Homélie du 17 novembre 2019 – 33e TO


       Frères et sœurs à l’approche de la fin de l’année liturgique, l’Église nous propose de méditer sur le temps… en réfléchissant à la fin des temps. Il est frappant, en effet, de remarquer que, près de sa fin terrestre, Jésus a terminé sa prédication par un long discours « eschatologique ».

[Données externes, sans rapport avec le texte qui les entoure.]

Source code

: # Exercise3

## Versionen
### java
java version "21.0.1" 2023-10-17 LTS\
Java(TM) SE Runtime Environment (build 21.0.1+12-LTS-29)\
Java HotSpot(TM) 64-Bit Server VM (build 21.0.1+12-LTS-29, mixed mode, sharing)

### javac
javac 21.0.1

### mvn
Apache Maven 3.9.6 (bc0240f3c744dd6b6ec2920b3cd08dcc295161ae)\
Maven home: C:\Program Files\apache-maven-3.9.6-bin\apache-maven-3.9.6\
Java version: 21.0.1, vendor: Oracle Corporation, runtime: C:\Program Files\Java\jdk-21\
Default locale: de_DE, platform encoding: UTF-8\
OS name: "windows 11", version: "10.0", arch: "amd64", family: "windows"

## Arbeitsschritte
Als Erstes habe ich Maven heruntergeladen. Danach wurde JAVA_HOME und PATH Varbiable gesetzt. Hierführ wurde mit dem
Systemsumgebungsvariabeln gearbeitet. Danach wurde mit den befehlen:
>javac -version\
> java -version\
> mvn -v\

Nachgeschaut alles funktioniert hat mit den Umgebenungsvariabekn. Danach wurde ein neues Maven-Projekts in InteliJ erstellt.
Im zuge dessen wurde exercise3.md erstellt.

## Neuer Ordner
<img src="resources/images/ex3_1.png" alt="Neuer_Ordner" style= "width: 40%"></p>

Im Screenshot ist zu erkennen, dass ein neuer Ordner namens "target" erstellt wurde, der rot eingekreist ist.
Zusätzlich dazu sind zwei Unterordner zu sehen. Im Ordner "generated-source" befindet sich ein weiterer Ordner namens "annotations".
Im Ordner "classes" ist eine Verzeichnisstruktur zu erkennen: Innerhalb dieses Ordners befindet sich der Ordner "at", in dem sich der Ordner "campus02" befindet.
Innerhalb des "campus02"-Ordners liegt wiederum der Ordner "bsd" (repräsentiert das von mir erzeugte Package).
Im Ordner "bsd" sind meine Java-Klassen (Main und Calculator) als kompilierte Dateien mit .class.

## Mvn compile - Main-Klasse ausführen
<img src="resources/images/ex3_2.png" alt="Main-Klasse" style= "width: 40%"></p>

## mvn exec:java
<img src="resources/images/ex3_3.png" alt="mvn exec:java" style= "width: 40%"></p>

À l’époque de Jésus, le Temple de Jérusalem, unique au monde, était tout neuf. C’est une vingtaine d’année avant notre ère que le roi Hérode, en avait commencé la construction. Ses marbres, son or, ses tentures, ses boiseries sculptées faisaient l’admiration des pèlerins. On disait : « Celui qui n’a pas vu Jérusalem dans sa splendeur, celui-là n’a jamais vu la joie. Celui qui n’a jamais vu son sanctuaire, le Temple, celui-là n’a jamais vu une ville vraiment belle. » Et les disciples de Jésus, comme tout le monde, sont émerveillés…
Jésus leur dit : « Ce que vous contemplez, des jours viendront où il n’en restera pas pierre sur pierre : tout sera détruit ! »
Quelles seraient les réactions des pèlerins de Rome si, devant une foule de peuples assemblés devant la basilique Saint-Pierre, le Pape s’écriait : « Cette coupole de Michel-Ange, cette colonnade du Bernin, cet ensemble architectural du Vatican… il n’en restera pas pierre sur pierre… tout sera détruit… »
Nous devinons la stupéfaction et le scandale provoqués par cette prophétie de Jésus : ce sera un des chefs d’accusation devant le Sanhédrin lors de son procès (Mt 26,51).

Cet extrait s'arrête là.